I think it’s quite common to feel at various times that we don’t possess the language, the vocabulary, to describe some of life’s indulgences: fine art; opera; ballet; poetry; heck, even wine. That definitely does not mean we can’t still enjoy them. Especially the wine.  I’m reminded of a tweet Alain de Botton wrote earlier this week, “Most of what makes a book ‘good’ is that we’re reading it at the right moment for us.” Much of what we like, or find pleasurable, in life is naturally informed by our own experiences, memories, background, values and desires. So forget the discourse around composition, aesthetics, brush strokes and eloquence of form. Stuff what the critics say. What feelings does the art evoke in you? What memories does it conjure? If it matters enough to you, then it matters.

The art world would generally agree that Eugene von Guerard was a great painter and he certainly had a significant influence on many other artists after him.

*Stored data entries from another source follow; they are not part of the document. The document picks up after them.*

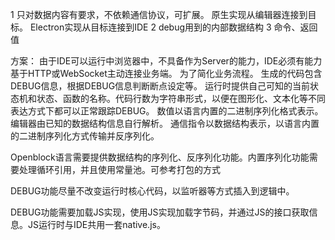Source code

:1 只对数据内容有要求，不依赖通信协议，可扩展。
    原生实现从编辑器连接到目标。
    Electron实现从目标连接到IDE
2 debug用到的内部数据结构
3 命令、返回值

方案：
由于IDE可以运行中浏览器中，不具备作为Server的能力，IDE必须有能力基于HTTP或WebSocket主动连接业务端。
为了简化业务流程。
生成的代码包含DEBUG信息，根据DEBUG信息判断断点设定等。
运行时提供自己可知的当前状态机和状态、函数的名称。代码行数为字符串形式，以便在图形化、文本化等不同表达方式下都可以正常跟踪DEBUG。
数值以语言内置的二进制序列化格式表示。编辑器由已知的数据结构信息自行解析。
通信指令以数据结构表示，以语言内置的二进制序列化方式传输并反序列化。

Openblock语言需要提供数据结构的序列化、反序列化功能。内置序列化功能需要处理循环引用，并且使用常量池。可参考打包的方式

DEBUG功能尽量不改变运行时核心代码，以监听器等方式插入到逻辑中。

DEBUG功能需要加载JS实现，使用JS实现加载字节码，并通过JS的接口获取信息。JS运行时与IDE共用一套native.js。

However, his North-east view has remained one of my favourites for the simple fact that it brings to life my memories of being 12, staring at an A4 size print of the work and remembering that it made me smile. I also recall visiting the National Gallery of Australia in Canberra several years later and standing in front of the original work for the first time. I still don’t consider myself an expert in art, colonial Australian painters or von Guerard, not even close. But I don’t have to be. My emotional connection to that work is enough. Anyone who has an emotional connection to an artwork is qualified enough to appreciate it, discuss it and share it with others.